Y entonces sobrevino lo de su enfermedad. Se enfrió en el transcurso de una fiesta, mientras paseaba en trineo a la luz de la luna, se acentuó el color de sus pómulos y empezó a toser. Corrió la voz de que «había cogido lo de su padre» y fue despachada sin demora a un remoto pueblo de Georgia, donde vivió sola durante un año en compañía de una vieja institutriz de la familia. A su regreso, todos percibieron un cambio en ella. Estaba pálida y más delgada que nunca, pero había una claridad exquisita en sus mejillas, tenía los ojos más oscuros y el cabello más rojo. Contribuían a su alterado aspecto unos toscos vestidos de corte cuáquero.[6] Había renunciado a ornamentos y leontinas, llevaba siempre el mismo abrigo gris y un sombrerito ajustado y mostraba un repentino entusiasmo por asistir a los necesitados. Explicaba la familia que, durante su estancia en el sur, la había impresionado la fatal degradación de los «blancos pobres» y de sus hijos, y que aquella constatación de la miseria la incapacitaba para retomar la despreocupada vida de sus jóvenes amigas. Todos lo comprendieron, si bien unos y otros intercambiaron significativas miradas dando a entender que aquel estado mental tan poco natural «terminaría pasando». Entretanto, la anciana señora Lovell, la abuela de Chatty, que tal vez la comprendía mejor que nadie, le proporcionó algo de dinero para los pobres y le cedió un espacio en las caballerizas de los Lovell (en la trasera de la casa de la anciana en la calle Mercer) donde acogía, en lo que más tarde sería conocida como «guardería diurna», a algunos de los niños más necesitados del vecindario. Entre ellos estaba la pequeña cuyo origen había concitado tanta curiosidad dos o tres años antes, cuando una dama embozada con velo y elegante capa la había llevado al cuchitril de Cyrus Washington, el peón negro cuya esposa, Jessamine, se encargaba de la colada del doctor Lanskell. Presumiblemente, el doctor Lanskell, el médico con mejor reputación por entonces, estaba al tanto de las secretas historias de todas las familias desde Battery a Union Square, pero, pese al escrutinio al que le sometieron sus pacientes más inquisitivos, siempre declaró desconocer la identidad de la «dama embozada» de Jessamine. Tampoco aventuró conjetura alguna respecto a la procedencia del billete de cien dólares prendido al babero de la recién nacida.

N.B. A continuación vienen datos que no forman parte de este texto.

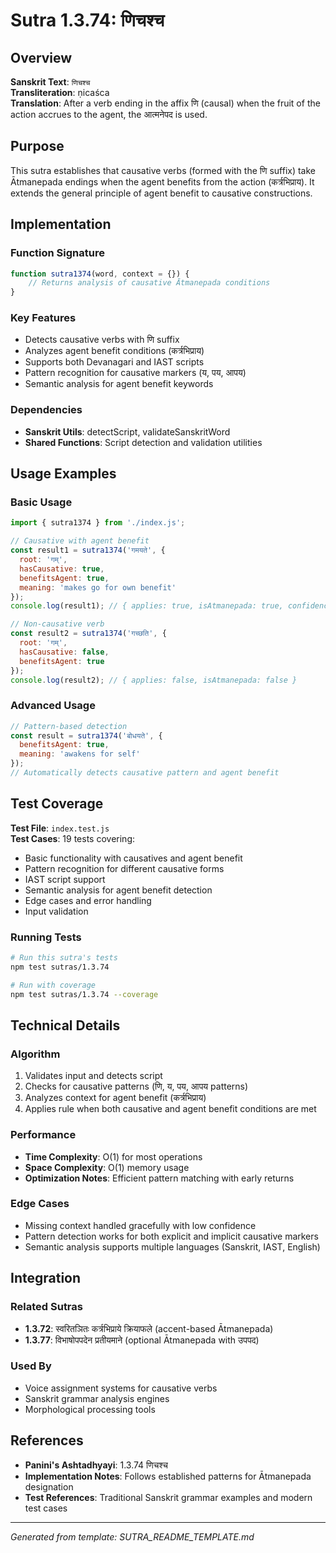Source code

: # Sutra 1.3.74: णिचश्च

## Overview

**Sanskrit Text**: `णिचश्च`  
**Transliteration**: ṇicaśca  
**Translation**: After a verb ending in the affix णि (causal) when the fruit of the action accrues to the agent, the आत्मनेपद is used.

## Purpose

This sutra establishes that causative verbs (formed with the णि suffix) take Ātmanepada endings when the agent benefits from the action (कर्त्रभिप्राय). It extends the general principle of agent benefit to causative constructions.

## Implementation

### Function Signature
```javascript
function sutra1374(word, context = {}) {
    // Returns analysis of causative Ātmanepada conditions
}
```

### Key Features
- Detects causative verbs with णि suffix
- Analyzes agent benefit conditions (कर्त्रभिप्राय)
- Supports both Devanagari and IAST scripts
- Pattern recognition for causative markers (य, पय, आपय)
- Semantic analysis for agent benefit keywords

### Dependencies
- **Sanskrit Utils**: detectScript, validateSanskritWord
- **Shared Functions**: Script detection and validation utilities

## Usage Examples

### Basic Usage
```javascript
import { sutra1374 } from './index.js';

// Causative with agent benefit
const result1 = sutra1374('गमयते', {
  root: 'गम्',
  hasCausative: true,
  benefitsAgent: true,
  meaning: 'makes go for own benefit'
});
console.log(result1); // { applies: true, isAtmanepada: true, confidence: 0.95 }

// Non-causative verb
const result2 = sutra1374('गच्छति', {
  root: 'गम्',
  hasCausative: false,
  benefitsAgent: true
});
console.log(result2); // { applies: false, isAtmanepada: false }
```

### Advanced Usage
```javascript
// Pattern-based detection
const result = sutra1374('बोधयते', {
  benefitsAgent: true,
  meaning: 'awakens for self'
});
// Automatically detects causative pattern and agent benefit
```

## Test Coverage

**Test File**: `index.test.js`  
**Test Cases**: 19 tests covering:
- Basic functionality with causatives and agent benefit
- Pattern recognition for different causative forms
- IAST script support
- Semantic analysis for agent benefit detection
- Edge cases and error handling
- Input validation

### Running Tests
```bash
# Run this sutra's tests
npm test sutras/1.3.74

# Run with coverage
npm test sutras/1.3.74 --coverage
```

## Technical Details

### Algorithm
1. Validates input and detects script
2. Checks for causative patterns (णि, य, पय, आपय patterns)
3. Analyzes context for agent benefit (कर्त्रभिप्राय)
4. Applies rule when both causative and agent benefit conditions are met

### Performance
- **Time Complexity**: O(1) for most operations
- **Space Complexity**: O(1) memory usage
- **Optimization Notes**: Efficient pattern matching with early returns

### Edge Cases
- Missing context handled gracefully with low confidence
- Pattern detection works for both explicit and implicit causative markers
- Semantic analysis supports multiple languages (Sanskrit, IAST, English)

## Integration

### Related Sutras
- **1.3.72**: स्वरितञितः कर्त्रभिप्राये क्रियाफले (accent-based Ātmanepada)
- **1.3.77**: विभाषोपपदेन प्रतीयमाने (optional Ātmanepada with उपपद)

### Used By
- Voice assignment systems for causative verbs
- Sanskrit grammar analysis engines
- Morphological processing tools

## References

- **Panini's Ashtadhyayi**: 1.3.74 णिचश्च
- **Implementation Notes**: Follows established patterns for Ātmanepada designation
- **Test References**: Traditional Sanskrit grammar examples and modern test cases

---

*Generated from template: SUTRA_README_TEMPLATE.md*

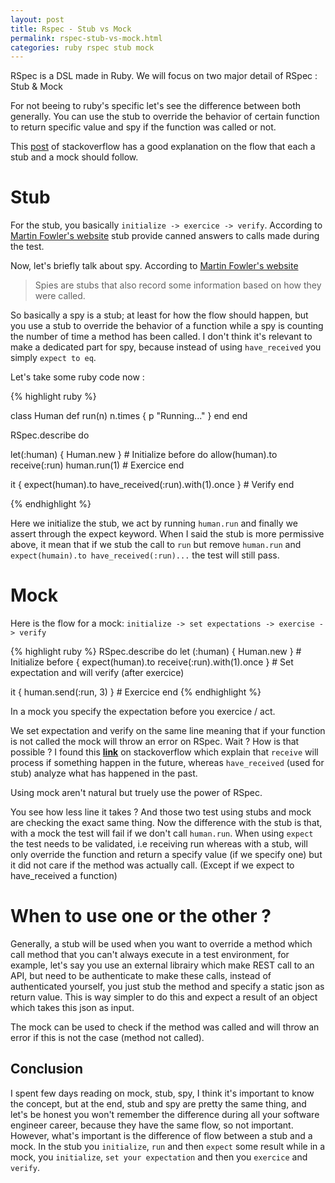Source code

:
 ```yaml
---
layout: post
title: Rspec - Stub vs Mock
permalink: rspec-stub-vs-mock.html
categories: ruby rspec stub mock
---
```


RSpec is a DSL made in Ruby. We will focus on two major detail of RSpec : Stub & Mock

For not beeing to ruby's specific let's see the difference between both
generally. You can use the stub to override the behavior of certain function to return specific value and spy if the function was called or not.

This [post](https://stackoverflow.com/questions/3459287/whats-the-difference-between-a-mock-stub) of stackoverflow has a good explanation on the flow that each a stub and a mock should follow.

# Stub
For the stub, you basically `initialize -> exercice -> verify`. According to [Martin Fowler's website](https://martinfowler.com/articles/mocksArentStubs.html) stub provide canned answers to calls made during the test.

Now, let's briefly talk about spy.
According to [Martin Fowler's website](https://martinfowler.com/articles/mocksArentStubs.html)
> Spies are stubs that also record some information based on how they were called.

So basically a spy is a stub; at least for how the flow should happen, but you use a stub to override the behavior of a function while a spy is counting the number of time a method has been called. I don't think it's relevant to make a dedicated part for spy, because instead of using `have_received` you simply `expect to eq`.

Let's take some ruby code now :

{% highlight ruby %}

class Human
  def run(n)
    n.times { p "Running..." }
  end
end

RSpec.describe do

  let(:human) { Human.new } # Initialize
  before do
    allow(human).to receive(:run)
    human.run(1) # Exercice
  end

  it { expect(human).to have_received(:run).with(1).once } # Verify
end

{% endhighlight %}

Here we initialize the stub, we act by running `human.run` and finally we assert through the expect keyword. When I said the stub is more permissive above, it mean that if we stub the call to `run` but remove `human.run` and `expect(humain).to have_received(:run)...` the test will still pass.

# Mock

Here is the flow for a mock: `initialize -> set expectations -> exercise -> verify`

{% highlight ruby %}
RSpec.describe do
  let (:human) { Human.new } # Initialize
  before { expect(human).to receive(:run).with(1).once } # Set expectation and will verify (after exercice)

  it { human.send(:run, 3) } # Exercice
end
{% endhighlight %}

In a mock you specify the expectation before you exercice / act.

We set expectation and verify on the same line meaning that if your function is not called the mock will throw an error on RSpec. Wait ? How is that possible ? I found this [**link**](https://stackoverflow.com/questions/21210811/in-rspec-what-is-the-difference-between-a-message-expectation-receive-and-a-t) on stackoverflow which explain that `receive` will process if something happen in the future, whereas `have_received` (used for stub) analyze what has happened in the past.

Using mock aren't natural but truely use the power of RSpec.

You see how less line it takes ? And those two test using stubs and mock are checking the exact same thing.
Now the difference with the stub is that, with a mock the test will fail if we don't call `human.run`. When using `expect` the test needs to be validated, i.e receiving run whereas with a stub, will only override the function and return a specify value (if we specify one) but it did not care if the method was actually call. (Except if we expect to have_received a function)

# When to use one or the other ?
Generally, a stub will be used when you want to override a method which call method that you can't always execute in a test environment, for example, let's say you use an external librairy which make REST call to an API, but need to be authenticate to make these calls, instead of authenticated yourself, you just stub the method and specify a static json as return value. This is way simpler to do this and expect a result of an object which takes this json as input.

The mock can be used to check if the method was called and will throw an error if this is not the case (method not called).


## Conclusion

I spent few days reading on mock, stub, spy, I think it's important to know the concept, but at the end, stub and spy are pretty the same thing, and let's be honest you won't remember the difference during all your software engineer career, because they have the same flow, so not important. However, what's important is the difference of flow between a stub and a mock. In the stub
you `initialize`, `run` and then `expect` some result while in a mock, you `initialize`, `set your expectation` and then you `exercice` and `verify`.
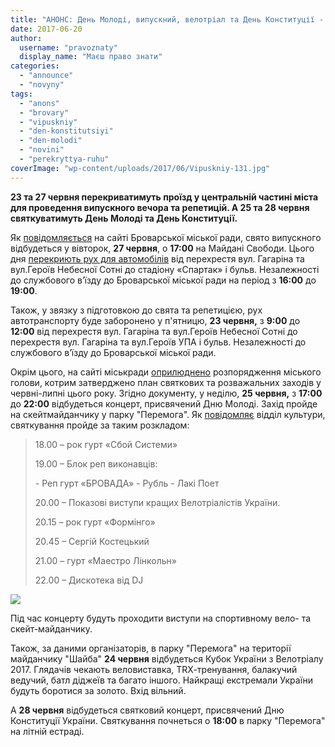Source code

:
 ```yaml
---
title: "АНОНС: День Молоді, випускний, велотріал та День Конституції - ОНОВЛЕНО"
date: 2017-06-20
author: 
  username: "pravoznaty"
  display_name: "Маєш право знати"
categories: 
  - "announce"
  - "novyny"
tags: 
  - "anons"
  - "brovary"
  - "vipuskniy"
  - "den-konstitutsiyi"
  - "den-molodi"
  - "novini"
  - "perekryttya-ruhu"
coverImage: "wp-content/uploads/2017/06/Vipuskniy-131.jpg"
---
```


**23 та 27 червня перекриватимуть проїзд у центральній частині міста для проведення випускного вечора та репетицій. А 25 та 28 червня святкуватимуть День Молоді та День Конституції.**

Як [повідомляється](https://brovary-rada.gov.ua/documents/27362.html) на сайті Броварської міської ради, свято випускного відбудеться у вівторок, **27 червня**, о **17:00** на Майдані Свободи. Цього дня [перекриють рух для автомобілів](https://brovary-rada.gov.ua/news/15322.html) від перехрестя вул. Гагаріна та вул.Героїв Небесної Сотні до стадіону «Спартак» і бульв. Незалежності до службового в’їзду до Броварської міської ради на період з **16:00** до **19:00**.

Також, у звязку з підготовкою до свята та репетицією, рух автотранспорту буде заборонено у п'ятницю, **23 червня,** з **9:00** до **12:00** від перехрестя вул. Гагаріна та вул.Героїв Небесної Сотні до перехрестя вул. Гагаріна та вул.Героїв УПА і бульв. Незалежності до службового в’їзду до Броварської міської ради.

Окрім цього, на сайті міськради [оприлюднено](https://brovary-rada.gov.ua/documents/27361.html) розпорядження міського голови, котрим затверджено план святкових та розважальних заходів у червні-липні цього року. Згідно документу, у неділю, **25 червня,** з **17:00** до **22:00** відбудеться концерт, присвячений Дню Молоді. Захід пройде на скейтмайданчику у парку "Перемога". Як [повідомляє](https://www.facebook.com/photo.php?fbid=241201899700762&set=a.107622546392032.1073741828.100014328607398&type=3&theater) відділ культури, святкування пройде за таким розкладом:

> 18.00 – рок гурт «Сбой Системи»
> 
> 19.00 – Блок реп виконавців:
> 
> \- Реп гурт «БРОВАДА» - Рубль - Лакі Поет
> 
> 20.00 – Показові виступи кращих Велотріалістів України.
> 
> 20.15 – рок гурт «Формінго»
> 
> 20.45 – Сергій Костецький
> 
> 21.00 – гурт «Маестро Лінкольн»
> 
> 22.00 – Дискотека від DJ

[![](https://mpz.brovary.org/wp-content/uploads/2017/06/19366177_241201899700762_2294414707235246373_n.jpg)](https://mpz.brovary.org/wp-content/uploads/2017/06/19366177_241201899700762_2294414707235246373_n.jpg)

Під час концерту будуть проходити виступи на спортивному вело- та скейт-майданчику.

Також, за даними організаторів, в парку "Перемога" на території майданчику "Шайба" **24 червня** відбудеться Кубок України з Велотріалу 2017. Глядачів чекають веловиставка, ТRХ-тренування, балакучий ведучий, батл діджеїв та багато іншого. Найкращі екстремали України будуть боротися за золото. Вхід вільний.

А **28 червня** відбудеться святковий концерт, присвячений Дню Конституції України. Святкування почнеться о **18:00** в парку "Перемога" на літній естраді.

Los cien dólares no se renovaron, la dama jamás reapareció, pero el bebé se crio saludable y feliz entre los pequeñuelos de Jessamine, y en cuanto empezó a dar sus primeros pasos la llevaron a la guardería de Chatty Lovell, donde se la veía (como al resto de sus desvalidos compañeros) con modesta ropita hecha de los vestidos viejos de Charlotte y con calcetines tejidos por sus infatigables manos. Delia, aunque absorbida por las tareas de sus propios bebés, se había dejado caer por la guardería en un par de ocasiones y había salido de allí deseando que Chatty pudiese dar rienda suelta a su instinto maternal mediante el cauce natural del matrimonio. Con cierta desazón, la prima casada sentía que el afecto por sus adorables hijos era un sentimiento tibio y frugal comparado con la feroz pasión de Chatty por los desamparados niños de las caballerizas de la Abuela Lovell.